Just the two of them, man and woman, two friends, two strangers who’d happened to meet in a dark parking lot in Fairhaven, Massachusetts, and again at a lonely lighthouse in Silver Bay, Connecticut.
Two people, John and Kate, who couldn’t manage to let go of each other’s hand.
Of course Kate remembered Maggie’s question.
It rang in her ear…and that took some doing. Kate’s head had been filled with the sound of ringing for a few days now.
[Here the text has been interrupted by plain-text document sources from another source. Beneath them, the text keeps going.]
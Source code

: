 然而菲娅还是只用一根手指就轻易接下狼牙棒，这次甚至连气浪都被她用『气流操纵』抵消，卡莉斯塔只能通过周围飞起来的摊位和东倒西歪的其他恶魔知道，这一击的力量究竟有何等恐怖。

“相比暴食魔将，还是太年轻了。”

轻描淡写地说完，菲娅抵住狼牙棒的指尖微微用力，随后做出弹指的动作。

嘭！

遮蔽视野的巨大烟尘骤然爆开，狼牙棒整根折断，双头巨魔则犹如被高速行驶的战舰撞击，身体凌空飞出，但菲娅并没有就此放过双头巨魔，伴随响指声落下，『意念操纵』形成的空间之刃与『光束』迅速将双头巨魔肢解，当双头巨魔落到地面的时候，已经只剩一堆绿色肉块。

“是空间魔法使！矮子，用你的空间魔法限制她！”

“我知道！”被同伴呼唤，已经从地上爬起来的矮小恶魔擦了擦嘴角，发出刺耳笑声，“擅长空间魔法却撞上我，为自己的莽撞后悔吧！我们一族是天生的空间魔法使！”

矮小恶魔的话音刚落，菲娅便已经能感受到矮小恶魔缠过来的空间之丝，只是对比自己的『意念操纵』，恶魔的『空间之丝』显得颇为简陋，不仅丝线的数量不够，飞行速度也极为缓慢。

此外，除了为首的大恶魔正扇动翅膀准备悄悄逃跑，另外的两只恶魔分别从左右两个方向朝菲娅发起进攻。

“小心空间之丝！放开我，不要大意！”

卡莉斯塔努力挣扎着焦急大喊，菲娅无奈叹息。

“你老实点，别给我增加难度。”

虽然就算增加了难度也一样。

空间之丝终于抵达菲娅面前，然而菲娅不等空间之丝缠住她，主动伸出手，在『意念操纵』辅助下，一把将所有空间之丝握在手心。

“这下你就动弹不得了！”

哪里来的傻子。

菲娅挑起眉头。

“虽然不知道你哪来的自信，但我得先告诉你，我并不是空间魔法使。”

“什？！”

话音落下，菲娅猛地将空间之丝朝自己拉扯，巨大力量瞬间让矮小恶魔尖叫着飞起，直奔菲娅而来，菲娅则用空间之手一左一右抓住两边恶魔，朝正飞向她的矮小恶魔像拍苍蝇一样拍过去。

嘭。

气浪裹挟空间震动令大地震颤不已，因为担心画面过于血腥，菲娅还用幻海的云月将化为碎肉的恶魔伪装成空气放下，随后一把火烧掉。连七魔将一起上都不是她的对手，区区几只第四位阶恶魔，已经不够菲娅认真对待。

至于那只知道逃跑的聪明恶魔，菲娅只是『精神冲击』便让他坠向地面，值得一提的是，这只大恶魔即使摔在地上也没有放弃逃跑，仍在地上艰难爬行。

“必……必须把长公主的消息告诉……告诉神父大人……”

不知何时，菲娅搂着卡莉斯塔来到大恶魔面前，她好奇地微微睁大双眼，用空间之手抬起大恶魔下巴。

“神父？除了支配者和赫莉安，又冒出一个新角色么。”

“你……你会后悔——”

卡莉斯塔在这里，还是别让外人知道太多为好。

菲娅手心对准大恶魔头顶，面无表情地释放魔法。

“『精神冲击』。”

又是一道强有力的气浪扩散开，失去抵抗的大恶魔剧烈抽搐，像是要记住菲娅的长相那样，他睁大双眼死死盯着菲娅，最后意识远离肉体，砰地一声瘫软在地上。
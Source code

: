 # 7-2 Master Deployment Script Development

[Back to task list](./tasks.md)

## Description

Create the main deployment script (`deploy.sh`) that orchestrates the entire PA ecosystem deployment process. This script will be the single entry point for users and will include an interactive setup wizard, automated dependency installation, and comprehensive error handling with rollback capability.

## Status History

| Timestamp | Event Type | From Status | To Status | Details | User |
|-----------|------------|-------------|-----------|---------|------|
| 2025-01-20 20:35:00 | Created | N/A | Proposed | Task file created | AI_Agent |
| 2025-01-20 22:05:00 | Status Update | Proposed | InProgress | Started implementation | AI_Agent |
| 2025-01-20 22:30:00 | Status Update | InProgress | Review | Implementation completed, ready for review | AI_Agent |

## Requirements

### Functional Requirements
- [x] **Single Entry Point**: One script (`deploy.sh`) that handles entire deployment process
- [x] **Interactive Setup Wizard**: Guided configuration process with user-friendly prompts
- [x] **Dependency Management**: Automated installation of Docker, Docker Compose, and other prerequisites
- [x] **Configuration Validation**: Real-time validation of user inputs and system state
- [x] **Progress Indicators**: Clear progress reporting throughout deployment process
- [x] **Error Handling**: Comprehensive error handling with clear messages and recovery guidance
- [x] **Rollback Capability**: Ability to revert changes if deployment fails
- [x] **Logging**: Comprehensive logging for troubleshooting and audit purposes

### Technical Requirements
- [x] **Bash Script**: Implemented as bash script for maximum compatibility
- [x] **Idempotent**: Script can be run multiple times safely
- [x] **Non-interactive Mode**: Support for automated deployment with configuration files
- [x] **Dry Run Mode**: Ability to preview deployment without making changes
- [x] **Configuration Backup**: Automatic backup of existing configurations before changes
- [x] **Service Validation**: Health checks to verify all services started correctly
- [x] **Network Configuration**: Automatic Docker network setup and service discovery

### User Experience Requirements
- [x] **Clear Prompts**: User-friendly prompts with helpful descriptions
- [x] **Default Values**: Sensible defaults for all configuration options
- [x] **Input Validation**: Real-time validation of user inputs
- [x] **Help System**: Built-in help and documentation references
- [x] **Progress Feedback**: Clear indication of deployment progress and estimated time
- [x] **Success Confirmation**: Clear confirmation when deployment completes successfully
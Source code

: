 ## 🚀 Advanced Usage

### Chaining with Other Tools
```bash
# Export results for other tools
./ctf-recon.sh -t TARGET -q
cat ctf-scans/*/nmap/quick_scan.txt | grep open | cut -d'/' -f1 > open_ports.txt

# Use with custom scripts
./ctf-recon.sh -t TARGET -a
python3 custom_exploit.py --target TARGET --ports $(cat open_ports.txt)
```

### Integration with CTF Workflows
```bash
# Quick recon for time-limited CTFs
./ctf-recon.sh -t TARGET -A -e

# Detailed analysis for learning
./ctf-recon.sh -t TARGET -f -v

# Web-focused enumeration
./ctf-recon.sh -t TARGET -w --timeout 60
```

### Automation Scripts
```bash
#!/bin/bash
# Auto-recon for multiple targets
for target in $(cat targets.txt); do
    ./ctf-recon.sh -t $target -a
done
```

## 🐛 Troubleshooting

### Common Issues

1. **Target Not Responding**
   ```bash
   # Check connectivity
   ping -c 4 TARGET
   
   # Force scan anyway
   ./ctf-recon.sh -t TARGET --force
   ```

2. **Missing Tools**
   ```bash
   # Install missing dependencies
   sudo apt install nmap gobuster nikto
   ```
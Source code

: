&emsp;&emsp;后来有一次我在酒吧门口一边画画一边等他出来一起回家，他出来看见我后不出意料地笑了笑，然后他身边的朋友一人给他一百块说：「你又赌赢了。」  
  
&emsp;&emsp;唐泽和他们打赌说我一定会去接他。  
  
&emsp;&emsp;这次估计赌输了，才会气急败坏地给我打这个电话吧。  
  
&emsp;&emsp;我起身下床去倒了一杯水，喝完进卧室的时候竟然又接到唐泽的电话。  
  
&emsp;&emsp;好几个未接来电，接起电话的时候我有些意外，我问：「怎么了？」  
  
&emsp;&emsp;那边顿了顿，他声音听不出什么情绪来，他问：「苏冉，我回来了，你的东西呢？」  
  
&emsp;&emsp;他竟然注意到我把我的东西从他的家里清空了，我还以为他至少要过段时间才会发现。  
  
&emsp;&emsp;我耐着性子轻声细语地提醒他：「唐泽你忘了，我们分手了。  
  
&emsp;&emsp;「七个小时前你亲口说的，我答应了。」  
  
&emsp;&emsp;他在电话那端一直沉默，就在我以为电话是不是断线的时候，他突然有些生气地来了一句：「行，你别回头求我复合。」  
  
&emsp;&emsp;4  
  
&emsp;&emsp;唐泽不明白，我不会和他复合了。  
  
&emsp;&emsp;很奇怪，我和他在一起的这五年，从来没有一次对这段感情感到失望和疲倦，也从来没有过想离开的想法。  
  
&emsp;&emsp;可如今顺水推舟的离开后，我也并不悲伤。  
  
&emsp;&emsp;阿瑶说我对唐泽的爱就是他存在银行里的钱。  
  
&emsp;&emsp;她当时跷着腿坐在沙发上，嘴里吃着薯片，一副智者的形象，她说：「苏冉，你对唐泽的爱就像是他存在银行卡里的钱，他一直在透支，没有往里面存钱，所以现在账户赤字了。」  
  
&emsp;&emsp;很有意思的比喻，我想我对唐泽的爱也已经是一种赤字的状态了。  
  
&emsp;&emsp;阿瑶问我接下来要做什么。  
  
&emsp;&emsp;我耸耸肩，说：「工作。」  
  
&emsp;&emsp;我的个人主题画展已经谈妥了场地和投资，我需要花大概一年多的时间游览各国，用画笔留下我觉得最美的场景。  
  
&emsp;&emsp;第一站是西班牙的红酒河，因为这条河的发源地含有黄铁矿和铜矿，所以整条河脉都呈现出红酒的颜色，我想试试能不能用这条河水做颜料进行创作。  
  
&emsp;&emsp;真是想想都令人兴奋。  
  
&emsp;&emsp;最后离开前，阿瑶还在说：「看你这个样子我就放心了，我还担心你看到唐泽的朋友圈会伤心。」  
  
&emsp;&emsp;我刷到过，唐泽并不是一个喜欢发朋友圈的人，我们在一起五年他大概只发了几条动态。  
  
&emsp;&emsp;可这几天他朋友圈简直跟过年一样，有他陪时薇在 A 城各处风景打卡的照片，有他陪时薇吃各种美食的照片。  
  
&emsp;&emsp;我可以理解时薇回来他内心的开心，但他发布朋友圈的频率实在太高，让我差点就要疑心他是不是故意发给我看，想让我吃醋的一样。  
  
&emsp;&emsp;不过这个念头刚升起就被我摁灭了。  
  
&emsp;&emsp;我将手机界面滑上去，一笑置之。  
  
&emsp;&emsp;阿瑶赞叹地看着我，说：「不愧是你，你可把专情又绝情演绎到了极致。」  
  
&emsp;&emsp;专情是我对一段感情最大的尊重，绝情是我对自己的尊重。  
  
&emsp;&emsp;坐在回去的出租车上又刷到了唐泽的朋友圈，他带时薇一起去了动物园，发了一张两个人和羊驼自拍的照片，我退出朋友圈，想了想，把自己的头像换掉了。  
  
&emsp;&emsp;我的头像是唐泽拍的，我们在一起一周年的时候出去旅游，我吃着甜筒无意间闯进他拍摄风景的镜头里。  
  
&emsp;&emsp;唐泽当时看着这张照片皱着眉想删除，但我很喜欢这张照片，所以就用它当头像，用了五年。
She heard the ringing of metal striking metal—Maggie’s knife on the rusty hinge. And the sound of a revolutionary cannonball striking stone…and her feet clanging on the wrought-iron stairs…and the echo of Willa’s voice, beseeching her to get her out of the nightmare box…and the sound of the bar hitting Caleb’s skull…and the resonance of the Judge’s tires on the clamshell drive…and the ringing of Beckwith’s bullet hitting the lighthouse, ricocheting into John’s bone…Maggie’s knife stabbing the monster’s neck…
Closing her eyes now, Kate gasped, taking it all in.
“Mags,” she heard John say as he squeezed her hand. “You want to let it rest right now?”
“I didn’t mean anything bad,” Maggie said.
“That’s okay, John,” Kate said, her eyes flying open, not wanting any of them out of her sight for a moment.
“We haven’t had a minute alone,” John whispered. “There’s so much I want to say to you.”
“Me, too,” she whispered back. Their faces nearly touching, she felt his breath on her forehead as his lips gently brushed her skin.
She shivered, unable to believe what had come to pass.
Willa was safe.
She was hurt, horribly traumatized, but alive. Matt—going against everything in him—was coming north to see his sisters. He would arrive late that night; his oyster boat pushed to the limit, it would arrive at Silver Bay marina around midnight, just after the tide change.